**PROBLEM TO SOLVE**
The listing below should be written out exactly; please include all of it.

**DATASET EXTRACT**
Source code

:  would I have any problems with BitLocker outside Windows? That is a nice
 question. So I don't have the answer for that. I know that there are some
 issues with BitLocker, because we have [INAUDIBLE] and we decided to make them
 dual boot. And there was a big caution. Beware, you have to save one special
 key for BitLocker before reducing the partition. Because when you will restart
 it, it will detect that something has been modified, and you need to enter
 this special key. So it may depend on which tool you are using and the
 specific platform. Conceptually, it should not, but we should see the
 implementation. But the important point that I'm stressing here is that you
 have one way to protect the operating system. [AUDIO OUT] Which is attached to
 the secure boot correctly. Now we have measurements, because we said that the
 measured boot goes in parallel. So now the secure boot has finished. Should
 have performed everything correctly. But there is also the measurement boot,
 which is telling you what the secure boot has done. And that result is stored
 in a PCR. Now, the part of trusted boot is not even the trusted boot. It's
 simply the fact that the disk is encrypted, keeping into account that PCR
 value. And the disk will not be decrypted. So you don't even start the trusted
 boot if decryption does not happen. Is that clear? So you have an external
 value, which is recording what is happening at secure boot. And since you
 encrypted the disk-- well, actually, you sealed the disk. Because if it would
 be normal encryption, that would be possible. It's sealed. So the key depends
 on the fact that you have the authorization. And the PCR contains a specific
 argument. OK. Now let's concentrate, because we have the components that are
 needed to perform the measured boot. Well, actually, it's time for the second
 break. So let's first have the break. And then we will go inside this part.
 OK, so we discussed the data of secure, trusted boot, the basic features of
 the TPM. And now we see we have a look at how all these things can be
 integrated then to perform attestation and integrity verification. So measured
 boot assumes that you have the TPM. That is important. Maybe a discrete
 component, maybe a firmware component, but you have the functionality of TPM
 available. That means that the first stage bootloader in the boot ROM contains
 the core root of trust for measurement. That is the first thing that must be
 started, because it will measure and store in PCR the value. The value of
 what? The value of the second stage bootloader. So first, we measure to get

**PROBLEM SOLUTION**
Source code

:  would I have any problems with BitLocker outside Windows? That is a nice
 question. So I don't have the answer for that. I know that there are some
 issues with BitLocker, because we have [INAUDIBLE] and we decided to make them
 dual boot. And there was a big caution. Beware, you have to save one special
 key for BitLocker before reducing the partition. Because when you will restart
 it, it will detect that something has been modified, and you need to enter
 this special key. So it may depend on which tool you are using and the
 specific platform. Conceptually, it should not, but we should see the
 implementation. But the important point that I'm stressing here is that you
 have one way to protect the operating system. [AUDIO OUT] Which is attached to
 the secure boot correctly. Now we have measurements, because we said that the
 measured boot goes in parallel. So now the secure boot has finished. Should
 have performed everything correctly. But there is also the measurement boot,
 which is telling you what the secure boot has done. And that result is stored
 in a PCR. Now, the part of trusted boot is not even the trusted boot. It's
 simply the fact that the disk is encrypted, keeping into account that PCR
 value. And the disk will not be decrypted. So you don't even start the trusted
 boot if decryption does not happen. Is that clear? So you have an external
 value, which is recording what is happening at secure boot. And since you
 encrypted the disk-- well, actually, you sealed the disk. Because if it would
 be normal encryption, that would be possible. It's sealed. So the key depends
 on the fact that you have the authorization. And the PCR contains a specific
 argument. OK. Now let's concentrate, because we have the components that are
 needed to perform the measured boot. Well, actually, it's time for the second
 break. So let's first have the break. And then we will go inside this part.
 OK, so we discussed the data of secure, trusted boot, the basic features of
 the TPM. And now we see we have a look at how all these things can be
 integrated then to perform attestation and integrity verification. So measured
 boot assumes that you have the TPM. That is important. Maybe a discrete
 component, maybe a firmware component, but you have the functionality of TPM
 available. That means that the first stage bootloader in the boot ROM contains
 the core root of trust for measurement. That is the first thing that must be
 started, because it will measure and store in PCR the value. The value of
 what? The value of the second stage bootloader. So first, we measure to get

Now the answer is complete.